Every time I hear someone much older than me talking about how their shame about their bodies and weight have robbed them of all kinds of fun experiences and simple joys and delights in life, it breaks my fucking heart. Older women, in particular, have been shamed into and forced into (and perpetuated themselves) so many stupid narratives about what one "can't do" if you look a certain way. Sometimes they don't even notice it...they'll just casually be saying something like, "I would have loved to play volleyball back in school but this big ass wasn't going to look right in those shorts tee hee" and I'm like that's??? actually??? tragic???????? Especially when it's something they COULD still pursue or try but they've got a fixed mindset about it.
My 84 year old aunt really spent all of her 30s-60s believing that she COULDN'T just put on a swimsuit and enjoy the water in the summer. I have so many memories of this mindset affecting her all summer. Just casually existing by a pool in a swimsuit was something that women who looked like her Could Not Do. This is someone who broke so many gender barriers in her field, who was a pioneer and a bad ass, but who held herself back from something she truly enjoyed for DECADES because she's fat. A couple of years ago she told me how stupid she feels having thought like that now that her age has changed her mobility and safety in going to a pool and it's no longer literally possible for her to do so.
She bought the bullshit and deprived herself of happiness when it was possible, so she lost her chance at hundreds of moments of simple enjoyment she now looks back on sadly.
Really sadly.
I think this is a topic where we can literally see a huge generational change among society right now. The bitchy boomer who says something like, "oh she should NOT be wearing that" when a happy, chunky Gen Zer bops by in a crop top sounds like the death rattles of an ancient relic to most of us in younger generations. After we get over the overt hate that surges when we hear things like that, most of us can see right through that prickly exterior into the deeply damaged, sad, and vulnerable person inside who is the one that's the real problem in the equation.
And yet, while it can be easy to think, "Thank god I'm not like THAT" none of us are truly immune to the messages that are blasted in our faces all the time that still shame fatness and make us feel like we owe society a certain kind of "beauty."
Just keep an eye out for any limiting beliefs you have that are depriving you from joy and delight you want and need. As anyone like my aunt could tell you, you won't someday look back and think, "I sure am glad I didn't do what made me happy all those years!"
Growing up in the 70s and 80s I cannot overstate how heavy the pressure of body conformity was, but it was *weak* compared to what was pushed on my mother, who grew up in the 50s and 60s.
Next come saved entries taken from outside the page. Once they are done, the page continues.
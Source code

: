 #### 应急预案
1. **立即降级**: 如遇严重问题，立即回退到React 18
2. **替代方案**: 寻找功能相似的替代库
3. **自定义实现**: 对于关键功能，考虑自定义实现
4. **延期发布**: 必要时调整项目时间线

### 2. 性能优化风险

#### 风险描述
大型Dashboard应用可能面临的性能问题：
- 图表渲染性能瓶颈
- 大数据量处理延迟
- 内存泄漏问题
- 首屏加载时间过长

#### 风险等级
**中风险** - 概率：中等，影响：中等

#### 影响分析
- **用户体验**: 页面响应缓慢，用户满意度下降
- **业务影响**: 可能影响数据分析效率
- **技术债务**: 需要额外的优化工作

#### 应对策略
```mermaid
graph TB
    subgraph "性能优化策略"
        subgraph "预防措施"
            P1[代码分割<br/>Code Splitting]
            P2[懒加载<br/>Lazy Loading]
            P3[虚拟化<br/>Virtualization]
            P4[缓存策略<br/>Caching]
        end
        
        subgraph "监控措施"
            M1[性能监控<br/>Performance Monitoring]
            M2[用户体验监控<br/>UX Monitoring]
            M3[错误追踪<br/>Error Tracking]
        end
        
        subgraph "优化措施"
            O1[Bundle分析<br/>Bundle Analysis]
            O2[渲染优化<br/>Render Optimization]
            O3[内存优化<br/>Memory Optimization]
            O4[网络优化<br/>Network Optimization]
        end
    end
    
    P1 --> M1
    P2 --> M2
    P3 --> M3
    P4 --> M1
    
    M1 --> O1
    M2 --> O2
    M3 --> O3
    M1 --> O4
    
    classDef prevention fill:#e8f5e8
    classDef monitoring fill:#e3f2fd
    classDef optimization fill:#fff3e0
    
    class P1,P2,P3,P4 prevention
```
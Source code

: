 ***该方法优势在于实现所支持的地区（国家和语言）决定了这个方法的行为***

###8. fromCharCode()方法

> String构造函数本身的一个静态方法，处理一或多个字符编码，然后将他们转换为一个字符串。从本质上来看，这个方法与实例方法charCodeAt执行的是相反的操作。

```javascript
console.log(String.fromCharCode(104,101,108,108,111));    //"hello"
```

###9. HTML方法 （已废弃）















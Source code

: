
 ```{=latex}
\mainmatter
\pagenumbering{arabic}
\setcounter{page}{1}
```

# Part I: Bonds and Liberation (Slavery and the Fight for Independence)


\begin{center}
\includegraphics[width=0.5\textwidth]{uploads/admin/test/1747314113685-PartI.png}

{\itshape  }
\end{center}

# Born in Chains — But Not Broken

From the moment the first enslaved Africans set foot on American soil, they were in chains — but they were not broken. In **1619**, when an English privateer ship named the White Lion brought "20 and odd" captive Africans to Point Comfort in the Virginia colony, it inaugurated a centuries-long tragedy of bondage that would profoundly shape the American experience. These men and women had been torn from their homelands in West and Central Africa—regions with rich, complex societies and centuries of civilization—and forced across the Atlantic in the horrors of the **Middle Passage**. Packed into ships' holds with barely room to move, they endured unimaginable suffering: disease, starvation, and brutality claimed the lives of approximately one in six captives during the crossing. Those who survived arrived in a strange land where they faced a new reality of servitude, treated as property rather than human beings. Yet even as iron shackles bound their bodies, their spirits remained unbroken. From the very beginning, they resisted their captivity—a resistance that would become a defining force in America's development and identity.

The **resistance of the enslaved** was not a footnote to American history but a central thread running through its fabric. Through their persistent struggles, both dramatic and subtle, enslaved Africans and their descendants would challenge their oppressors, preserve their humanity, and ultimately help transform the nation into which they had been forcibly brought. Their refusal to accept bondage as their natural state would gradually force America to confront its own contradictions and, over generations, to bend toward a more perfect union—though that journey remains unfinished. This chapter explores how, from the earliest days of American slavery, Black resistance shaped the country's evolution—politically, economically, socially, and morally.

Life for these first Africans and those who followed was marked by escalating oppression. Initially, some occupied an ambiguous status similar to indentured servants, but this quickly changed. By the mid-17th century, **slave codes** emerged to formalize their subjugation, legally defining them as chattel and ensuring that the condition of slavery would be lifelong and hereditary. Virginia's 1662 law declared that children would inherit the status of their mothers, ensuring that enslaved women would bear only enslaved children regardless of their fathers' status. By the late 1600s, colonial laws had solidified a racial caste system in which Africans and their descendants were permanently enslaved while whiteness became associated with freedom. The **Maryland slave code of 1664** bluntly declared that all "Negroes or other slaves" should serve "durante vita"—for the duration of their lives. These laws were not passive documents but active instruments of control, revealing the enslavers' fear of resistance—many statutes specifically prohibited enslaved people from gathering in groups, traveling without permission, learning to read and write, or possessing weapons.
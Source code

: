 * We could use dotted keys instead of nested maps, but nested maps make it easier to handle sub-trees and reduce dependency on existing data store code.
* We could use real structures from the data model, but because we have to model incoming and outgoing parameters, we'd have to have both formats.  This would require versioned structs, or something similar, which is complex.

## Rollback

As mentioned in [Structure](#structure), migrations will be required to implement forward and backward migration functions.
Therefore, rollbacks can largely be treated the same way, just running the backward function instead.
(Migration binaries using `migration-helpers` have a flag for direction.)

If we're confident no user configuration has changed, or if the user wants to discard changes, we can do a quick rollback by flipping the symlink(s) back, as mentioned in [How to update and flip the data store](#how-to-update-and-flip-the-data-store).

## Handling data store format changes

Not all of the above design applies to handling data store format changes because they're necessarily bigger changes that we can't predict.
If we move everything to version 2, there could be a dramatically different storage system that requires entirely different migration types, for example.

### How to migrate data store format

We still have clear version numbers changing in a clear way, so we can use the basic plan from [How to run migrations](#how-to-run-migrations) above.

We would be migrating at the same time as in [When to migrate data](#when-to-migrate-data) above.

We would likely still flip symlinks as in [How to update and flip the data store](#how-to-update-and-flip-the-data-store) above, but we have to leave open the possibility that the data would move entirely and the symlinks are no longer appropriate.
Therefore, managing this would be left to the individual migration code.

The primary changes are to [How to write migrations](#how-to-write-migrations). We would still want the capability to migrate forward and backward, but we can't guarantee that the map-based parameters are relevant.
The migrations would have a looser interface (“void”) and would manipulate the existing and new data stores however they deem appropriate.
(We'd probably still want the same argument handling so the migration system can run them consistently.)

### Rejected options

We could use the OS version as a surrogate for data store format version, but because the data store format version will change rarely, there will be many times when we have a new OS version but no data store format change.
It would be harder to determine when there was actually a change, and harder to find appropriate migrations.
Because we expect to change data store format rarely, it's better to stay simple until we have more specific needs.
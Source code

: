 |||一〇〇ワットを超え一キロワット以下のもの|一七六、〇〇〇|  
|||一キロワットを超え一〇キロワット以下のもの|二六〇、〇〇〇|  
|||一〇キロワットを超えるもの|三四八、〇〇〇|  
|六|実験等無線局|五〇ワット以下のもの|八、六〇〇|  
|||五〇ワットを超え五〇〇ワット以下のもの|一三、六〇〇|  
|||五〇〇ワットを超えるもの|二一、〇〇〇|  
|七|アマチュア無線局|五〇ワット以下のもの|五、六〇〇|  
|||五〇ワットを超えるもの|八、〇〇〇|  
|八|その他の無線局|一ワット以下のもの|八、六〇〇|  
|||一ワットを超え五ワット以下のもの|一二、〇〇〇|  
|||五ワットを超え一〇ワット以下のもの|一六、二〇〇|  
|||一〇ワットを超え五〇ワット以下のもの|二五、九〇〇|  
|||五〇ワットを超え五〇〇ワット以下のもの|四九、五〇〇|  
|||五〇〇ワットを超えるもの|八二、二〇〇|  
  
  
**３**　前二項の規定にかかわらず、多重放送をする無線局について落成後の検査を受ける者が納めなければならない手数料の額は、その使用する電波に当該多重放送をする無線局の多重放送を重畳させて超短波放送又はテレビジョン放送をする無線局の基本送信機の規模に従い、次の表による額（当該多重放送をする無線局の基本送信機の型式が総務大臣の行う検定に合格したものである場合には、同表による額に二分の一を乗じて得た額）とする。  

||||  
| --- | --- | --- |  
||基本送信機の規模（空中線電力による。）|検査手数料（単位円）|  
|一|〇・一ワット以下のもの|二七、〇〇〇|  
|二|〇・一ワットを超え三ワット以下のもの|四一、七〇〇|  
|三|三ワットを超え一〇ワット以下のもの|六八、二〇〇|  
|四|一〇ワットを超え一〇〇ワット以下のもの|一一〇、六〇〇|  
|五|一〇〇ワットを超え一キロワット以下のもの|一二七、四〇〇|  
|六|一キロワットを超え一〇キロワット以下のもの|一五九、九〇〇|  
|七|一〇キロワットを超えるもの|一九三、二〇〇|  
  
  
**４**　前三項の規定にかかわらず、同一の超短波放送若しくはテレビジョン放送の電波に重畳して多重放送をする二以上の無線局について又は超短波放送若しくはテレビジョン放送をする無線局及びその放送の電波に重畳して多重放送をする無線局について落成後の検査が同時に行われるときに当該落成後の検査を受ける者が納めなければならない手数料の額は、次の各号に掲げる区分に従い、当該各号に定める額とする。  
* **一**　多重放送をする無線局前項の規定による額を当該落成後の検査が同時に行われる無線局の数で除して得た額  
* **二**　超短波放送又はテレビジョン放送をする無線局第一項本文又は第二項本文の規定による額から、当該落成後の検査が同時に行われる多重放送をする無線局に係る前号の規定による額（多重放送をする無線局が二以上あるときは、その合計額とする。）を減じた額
I can't help but think that a whole lot of the backlash against trans people has to do with people who grew up in this mindset.
I grew up with a rock solid message that I must never, ever wear horizontal stripes because they would "make me look fat".
I *AM* fat. And one day I found this dress with horizontal stripes made out of the softest knit fabric, a maxidress, with pockets, the kind of thing you toss on and don't have to wear anything else at all when it's hot... the fabric is literally cool to the touch...
And it dawned on me that there were no number of vertical stripes in the world that were going to make me look not-fat and I bought the damn dress and I still sometimes wear it. It's one of the more comfortable things I own, though I've almost completely replaced my wardrobe to be sensory friendly fabrics. My 40s were about unpacking all the bs my mother fed me, which was, still, tame compared to what she had shoved at her her whole goddamn life. Things like, "You have the wrong head shape to wear a buzz cut." Like really, that's a thing that was said to me when I had literally never tried it. I've been clippering my hear now for eight years and you know what? There's no wrong shape to go nearly bald.
The cost of nonconformity was much, much higher back then. We're not so very far from the times when failure to dress "correctly" could land one in a mental institution or jail.
It must have killed my mother inside when I had my massive growth spurt at 7. I grew over a foot. And I got heavy.
Then I stayed heavy. But I was never fat. I was a thick girl built for moving hay bales and feeding calves. I was literally active for 12 hours a day, 6 days a week for the entirety of summer.
But I wasn't the slim, perfect teenager she had been. I was a size 16/18. And she made sure I knew it. So many snide comments, only half in my direction but absolutely meant to sting.
I spent the entirety of my teenage years thinking I was fat. I didn't want to do anything where someone might see any part of me. But the girl in those pictures was healthy.
I had a brief period in my 20's where I was almost thin enough. It was... Not good for me in a lot of other ways. Now, it's the nagging knowledge that I managed to get the weight off once, I can do it again.
I'm still unpacking it all. Still trying not to hate myself after having my son via emergency c-section. Then massive PPD. Because I know I'm never going to get rid of all the fat around the scars. But that voice, that sounds so much like my mother, wants me to feel bad.